◆ **Records supplied**:

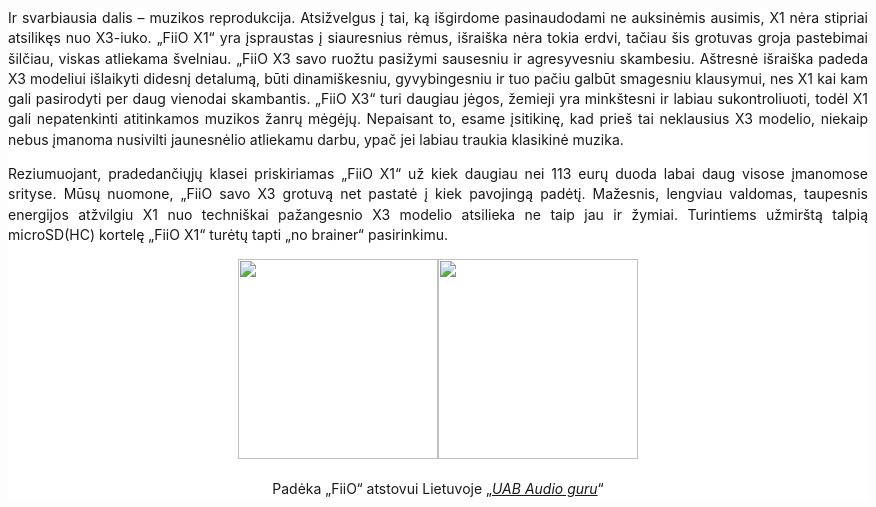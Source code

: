 <p style="text-align: justify;">Ir svarbiausia dalis – muzikos reprodukcija. Atsižvelgus į tai, ką išgirdome pasinaudodami ne auksinėmis ausimis, X1 nėra stipriai atsilikęs nuo X3-iuko. „FiiO X1“ yra įspraustas į siauresnius rėmus, išraiška nėra tokia erdvi, tačiau šis grotuvas groja pastebimai šilčiau, viskas atliekama švelniau. „FiiO X3 savo ruožtu pasižymi sausesniu ir agresyvesniu skambesiu. Aštresnė išraiška padeda X3 modeliui išlaikyti didesnį detalumą, būti dinamiškesniu, gyvybingesniu ir tuo pačiu galbūt smagesniu klausymui, nes X1 kai kam gali pasirodyti per daug vienodai skambantis. „FiiO X3“ turi daugiau jėgos, žemieji yra minkštesni ir labiau sukontroliuoti, todėl X1 gali nepatenkinti atitinkamos muzikos žanrų mėgėjų. Nepaisant to, esame įsitikinę, kad prieš tai neklausius X3 modelio, niekaip nebus įmanoma nusivilti jaunesnėlio atliekamu darbu, ypač jei labiau traukia klasikinė muzika.</p>
<p style="text-align: justify;">Reziumuojant, pradedančiųjų klasei priskiriamas „FiiO X1“ už kiek daugiau nei 113 eurų duoda labai daug visose įmanomose srityse. Mūsų nuomone, „FiiO savo X3 grotuvą net pastatė į kiek pavojingą padėtį. Mažesnis, lengviau valdomas, taupesnis energijos atžvilgiu X1 nuo techniškai pažangesnio X3 modelio atsilieka ne taip jau ir žymiai. Turintiems užmirštą talpią microSD(HC) kortelę „FiiO X1“ turėtų tapti „no brainer“ pasirinkimu.</p>
<p style="text-align: center;"><img style="width: 200px; height: 200px;" src="http://technews.lt/userfiles/FiiOX1award_vectorized.png" alt="" /><img style="width: 200px; height: 200px;" src="http://technews.lt/userfiles/FiiOX1award(2)_vectorized.png" alt="" /></p>
<p style="text-align: center;">Padėka „FiiO“ atstovui Lietuvoje „<a href="http://www.ausines.com/"><em>UAB Audio guru</em></a>“</p>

◆ **Assigned task**: Give the number of lines in the entries above that include the word "center", and nothing more.

◆ **Problem solution**: 2